Sanitation was similarly overhauled. For the first time, the GP introduced a fixed solid waste collection schedule, ensuring regular waste pickup across all villages. After petitioning the Revenue Department, the GP also secured land for a permanent waste segregation centre, fulfilling a long-pending community demand.

Facing the water crisis with data

Water scarcity had long been Gonuru’s most intractable problem. Each summer, villages like Gonuru, Myserahatti, and Bachaboranahatti faced acute shortages, leaving families reliant on costly private water supplies or forced to walk long distances.

When Panchayat Pulse data highlighted the scale of the problem, the GP used it to successfully secure emergency funds from the District Collector and MLA funds to:

  • Repair five existing borewells and dig five new ones.
  • Negotiate with private borewell owners to regulate prices.
  • Arrange water tanker supplies during peak shortages.

The GP also introduced a quarterly cleaning schedule for all 36 water tanks and secured annual maintenance contracts (AMCs) for 23 borewell motors and two RO filters, ensuring preventive maintenance became routine.

“We don’t wait for taps to run dry anymore,” said Gundamma, the GP president. “We track the system, and we plan ahead.”

A model panchayat in the making

Across all 15 panchayats participating in the programme, including Gonuru, citizens have filed 154 petitions over two years, covering issues ranging from malfunctioning streetlights to mismanaged ration shops.
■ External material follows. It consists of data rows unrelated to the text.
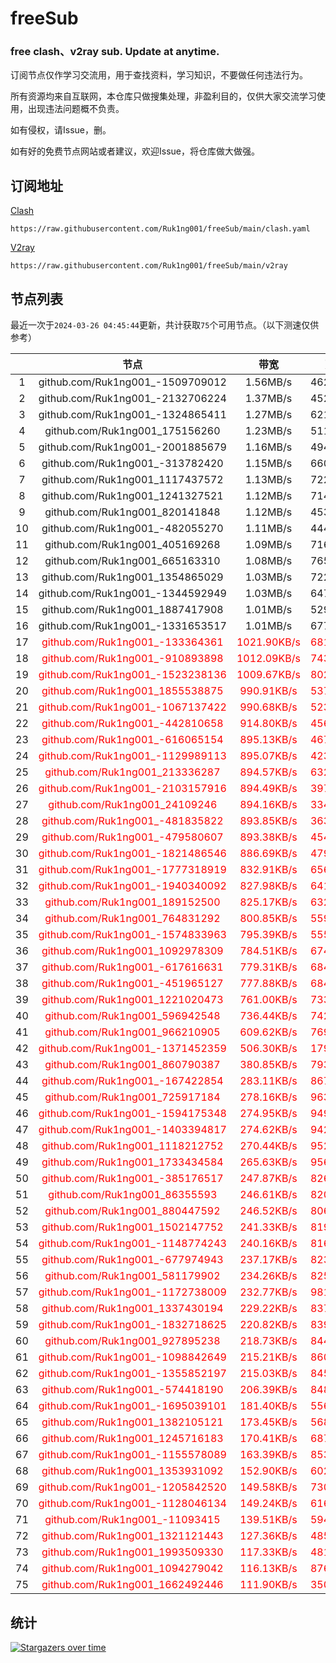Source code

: # freeSub
### free clash、v2ray sub. Update at anytime.

订阅节点仅作学习交流用，用于查找资料，学习知识，不要做任何违法行为。

所有资源均来自互联网，本仓库只做搜集处理，非盈利目的，仅供大家交流学习使用，出现违法问题概不负责。

如有侵权，请Issue，删。

如有好的免费节点网站或者建议，欢迎Issue，将仓库做大做强。

## 订阅地址
[Clash](https://raw.githubusercontent.com/Ruk1ng001/freeSub/main/clash.yaml)
```
https://raw.githubusercontent.com/Ruk1ng001/freeSub/main/clash.yaml
```
[V2ray](https://raw.githubusercontent.com/Ruk1ng001/freeSub/main/v2ray)
```
https://raw.githubusercontent.com/Ruk1ng001/freeSub/main/v2ray
```

## 节点列表

最近一次于`2024-03-26 04:45:44`更新，共计获取`75`个可用节点。（以下测速仅供参考）

|  | 节点 | 带宽 | 延迟 |
|:-:|:--:|:--:|:--:|
 | 1 | github.com/Ruk1ng001_-1509709012 | 1.56MB/s | 462.00ms |
 | 2 | github.com/Ruk1ng001_-2132706224 | 1.37MB/s | 452.00ms |
 | 3 | github.com/Ruk1ng001_-1324865411 | 1.27MB/s | 621.00ms |
 | 4 | github.com/Ruk1ng001_175156260 | 1.23MB/s | 511.00ms |
 | 5 | github.com/Ruk1ng001_-2001885679 | 1.16MB/s | 494.00ms |
 | 6 | github.com/Ruk1ng001_-313782420 | 1.15MB/s | 660.00ms |
 | 7 | github.com/Ruk1ng001_1117437572 | 1.13MB/s | 722.00ms |
 | 8 | github.com/Ruk1ng001_1241327521 | 1.12MB/s | 714.00ms |
 | 9 | github.com/Ruk1ng001_820141848 | 1.12MB/s | 453.00ms |
 | 10 | github.com/Ruk1ng001_-482055270 | 1.11MB/s | 444.00ms |
 | 11 | github.com/Ruk1ng001_405169268 | 1.09MB/s | 716.00ms |
 | 12 | github.com/Ruk1ng001_665163310 | 1.08MB/s | 765.00ms |
 | 13 | github.com/Ruk1ng001_1354865029 | 1.03MB/s | 722.00ms |
 | 14 | github.com/Ruk1ng001_-1344592949 | 1.03MB/s | 647.00ms |
 | 15 | github.com/Ruk1ng001_1887417908 | 1.01MB/s | 529.00ms |
 | 16 | github.com/Ruk1ng001_-1331653517 | 1.01MB/s | 677.00ms |
 | 17 | <font color=red>github.com/Ruk1ng001_-133364361</font> | <font color=red>1021.90KB/s</font> | <font color=red>681.00ms</font> |
 | 18 | <font color=red>github.com/Ruk1ng001_-910893898</font> | <font color=red>1012.09KB/s</font> | <font color=red>743.00ms</font> |
 | 19 | <font color=red>github.com/Ruk1ng001_-1523238136</font> | <font color=red>1009.67KB/s</font> | <font color=red>802.00ms</font> |
 | 20 | <font color=red>github.com/Ruk1ng001_1855538875</font> | <font color=red>990.91KB/s</font> | <font color=red>537.00ms</font> |
 | 21 | <font color=red>github.com/Ruk1ng001_-1067137422</font> | <font color=red>990.68KB/s</font> | <font color=red>523.00ms</font> |
 | 22 | <font color=red>github.com/Ruk1ng001_-442810658</font> | <font color=red>914.80KB/s</font> | <font color=red>456.00ms</font> |
 | 23 | <font color=red>github.com/Ruk1ng001_-616065154</font> | <font color=red>895.13KB/s</font> | <font color=red>467.00ms</font> |
 | 24 | <font color=red>github.com/Ruk1ng001_-1129989113</font> | <font color=red>895.07KB/s</font> | <font color=red>423.00ms</font> |
 | 25 | <font color=red>github.com/Ruk1ng001_213336287</font> | <font color=red>894.57KB/s</font> | <font color=red>632.00ms</font> |
 | 26 | <font color=red>github.com/Ruk1ng001_-2103157916</font> | <font color=red>894.49KB/s</font> | <font color=red>397.00ms</font> |
 | 27 | <font color=red>github.com/Ruk1ng001_24109246</font> | <font color=red>894.16KB/s</font> | <font color=red>334.00ms</font> |
 | 28 | <font color=red>github.com/Ruk1ng001_-481835822</font> | <font color=red>893.85KB/s</font> | <font color=red>363.00ms</font> |
 | 29 | <font color=red>github.com/Ruk1ng001_-479580607</font> | <font color=red>893.38KB/s</font> | <font color=red>454.00ms</font> |
 | 30 | <font color=red>github.com/Ruk1ng001_-1821486546</font> | <font color=red>886.69KB/s</font> | <font color=red>479.00ms</font> |
 | 31 | <font color=red>github.com/Ruk1ng001_-1777318919</font> | <font color=red>832.91KB/s</font> | <font color=red>656.00ms</font> |
 | 32 | <font color=red>github.com/Ruk1ng001_-1940340092</font> | <font color=red>827.98KB/s</font> | <font color=red>641.00ms</font> |
 | 33 | <font color=red>github.com/Ruk1ng001_189152500</font> | <font color=red>825.17KB/s</font> | <font color=red>632.00ms</font> |
 | 34 | <font color=red>github.com/Ruk1ng001_764831292</font> | <font color=red>800.85KB/s</font> | <font color=red>559.00ms</font> |
 | 35 | <font color=red>github.com/Ruk1ng001_-1574833963</font> | <font color=red>795.39KB/s</font> | <font color=red>555.00ms</font> |
 | 36 | <font color=red>github.com/Ruk1ng001_1092978309</font> | <font color=red>784.51KB/s</font> | <font color=red>674.00ms</font> |
 | 37 | <font color=red>github.com/Ruk1ng001_-617616631</font> | <font color=red>779.31KB/s</font> | <font color=red>684.00ms</font> |
 | 38 | <font color=red>github.com/Ruk1ng001_-451965127</font> | <font color=red>777.88KB/s</font> | <font color=red>684.00ms</font> |
 | 39 | <font color=red>github.com/Ruk1ng001_1221020473</font> | <font color=red>761.00KB/s</font> | <font color=red>733.00ms</font> |
 | 40 | <font color=red>github.com/Ruk1ng001_596942548</font> | <font color=red>736.44KB/s</font> | <font color=red>742.00ms</font> |
 | 41 | <font color=red>github.com/Ruk1ng001_966210905</font> | <font color=red>609.62KB/s</font> | <font color=red>769.00ms</font> |
 | 42 | <font color=red>github.com/Ruk1ng001_-1371452359</font> | <font color=red>506.30KB/s</font> | <font color=red>179.00ms</font> |
 | 43 | <font color=red>github.com/Ruk1ng001_860790387</font> | <font color=red>380.85KB/s</font> | <font color=red>793.00ms</font> |
 | 44 | <font color=red>github.com/Ruk1ng001_-167422854</font> | <font color=red>283.11KB/s</font> | <font color=red>867.00ms</font> |
 | 45 | <font color=red>github.com/Ruk1ng001_725917184</font> | <font color=red>278.16KB/s</font> | <font color=red>963.00ms</font> |
 | 46 | <font color=red>github.com/Ruk1ng001_-1594175348</font> | <font color=red>274.95KB/s</font> | <font color=red>949.00ms</font> |
 | 47 | <font color=red>github.com/Ruk1ng001_-1403394817</font> | <font color=red>274.62KB/s</font> | <font color=red>942.00ms</font> |
 | 48 | <font color=red>github.com/Ruk1ng001_1118212752</font> | <font color=red>270.44KB/s</font> | <font color=red>952.00ms</font> |
 | 49 | <font color=red>github.com/Ruk1ng001_1733434584</font> | <font color=red>265.63KB/s</font> | <font color=red>956.00ms</font> |
 | 50 | <font color=red>github.com/Ruk1ng001_-385176517</font> | <font color=red>247.87KB/s</font> | <font color=red>826.00ms</font> |
 | 51 | <font color=red>github.com/Ruk1ng001_86355593</font> | <font color=red>246.61KB/s</font> | <font color=red>820.00ms</font> |
 | 52 | <font color=red>github.com/Ruk1ng001_880447592</font> | <font color=red>246.52KB/s</font> | <font color=red>806.00ms</font> |
 | 53 | <font color=red>github.com/Ruk1ng001_1502147752</font> | <font color=red>241.33KB/s</font> | <font color=red>819.00ms</font> |
 | 54 | <font color=red>github.com/Ruk1ng001_-1148774243</font> | <font color=red>240.16KB/s</font> | <font color=red>816.00ms</font> |
 | 55 | <font color=red>github.com/Ruk1ng001_-677974943</font> | <font color=red>237.17KB/s</font> | <font color=red>823.00ms</font> |
 | 56 | <font color=red>github.com/Ruk1ng001_581179902</font> | <font color=red>234.26KB/s</font> | <font color=red>825.00ms</font> |
 | 57 | <font color=red>github.com/Ruk1ng001_-1172738009</font> | <font color=red>232.77KB/s</font> | <font color=red>981.00ms</font> |
 | 58 | <font color=red>github.com/Ruk1ng001_1337430194</font> | <font color=red>229.22KB/s</font> | <font color=red>837.00ms</font> |
 | 59 | <font color=red>github.com/Ruk1ng001_-1832718625</font> | <font color=red>220.82KB/s</font> | <font color=red>839.00ms</font> |
 | 60 | <font color=red>github.com/Ruk1ng001_927895238</font> | <font color=red>218.73KB/s</font> | <font color=red>844.00ms</font> |
 | 61 | <font color=red>github.com/Ruk1ng001_-1098842649</font> | <font color=red>215.21KB/s</font> | <font color=red>860.00ms</font> |
 | 62 | <font color=red>github.com/Ruk1ng001_-1355852197</font> | <font color=red>215.03KB/s</font> | <font color=red>845.00ms</font> |
 | 63 | <font color=red>github.com/Ruk1ng001_-574418190</font> | <font color=red>206.39KB/s</font> | <font color=red>848.00ms</font> |
 | 64 | <font color=red>github.com/Ruk1ng001_-1695039101</font> | <font color=red>181.40KB/s</font> | <font color=red>556.00ms</font> |
 | 65 | <font color=red>github.com/Ruk1ng001_1382105121</font> | <font color=red>173.45KB/s</font> | <font color=red>568.00ms</font> |
 | 66 | <font color=red>github.com/Ruk1ng001_1245716183</font> | <font color=red>170.41KB/s</font> | <font color=red>687.00ms</font> |
 | 67 | <font color=red>github.com/Ruk1ng001_-1155578089</font> | <font color=red>163.39KB/s</font> | <font color=red>853.00ms</font> |
 | 68 | <font color=red>github.com/Ruk1ng001_1353931092</font> | <font color=red>152.90KB/s</font> | <font color=red>602.00ms</font> |
 | 69 | <font color=red>github.com/Ruk1ng001_-1205842520</font> | <font color=red>149.58KB/s</font> | <font color=red>730.00ms</font> |
 | 70 | <font color=red>github.com/Ruk1ng001_-1128046134</font> | <font color=red>149.24KB/s</font> | <font color=red>616.00ms</font> |
 | 71 | <font color=red>github.com/Ruk1ng001_-11093415</font> | <font color=red>139.51KB/s</font> | <font color=red>594.00ms</font> |
 | 72 | <font color=red>github.com/Ruk1ng001_1321121443</font> | <font color=red>127.36KB/s</font> | <font color=red>485.00ms</font> |
 | 73 | <font color=red>github.com/Ruk1ng001_1993509330</font> | <font color=red>117.33KB/s</font> | <font color=red>481.00ms</font> |
 | 74 | <font color=red>github.com/Ruk1ng001_1094279042</font> | <font color=red>116.13KB/s</font> | <font color=red>876.00ms</font> |
 | 75 | <font color=red>github.com/Ruk1ng001_1662492446</font> | <font color=red>111.90KB/s</font> | <font color=red>350.00ms</font> |


## 统计

[![Stargazers over time](https://starchart.cc/Ruk1ng001/freeSub.svg)](https://starchart.cc/Ruk1ng001/freeSub)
In Gonuru, every petition is now linked to Panchayat Pulse data, allowing Standing Committees to track, review, and follow up on each case.

This shift in culture and process is perhaps Gonuru’s biggest transformation. Ward members no longer arrive at meetings with anecdotal grievances. They come with structured data, documented priorities, and clear action logs. In just two years, Gonuru has initiated 475 ward-level actions, replacing informal complaint management with a systematic governance process.

With a renewed MoU extending through November 2025, Gonuru’s leaders say they are no longer governing in the dark. They have the tools to see, plan, and act before a crisis forces their hand.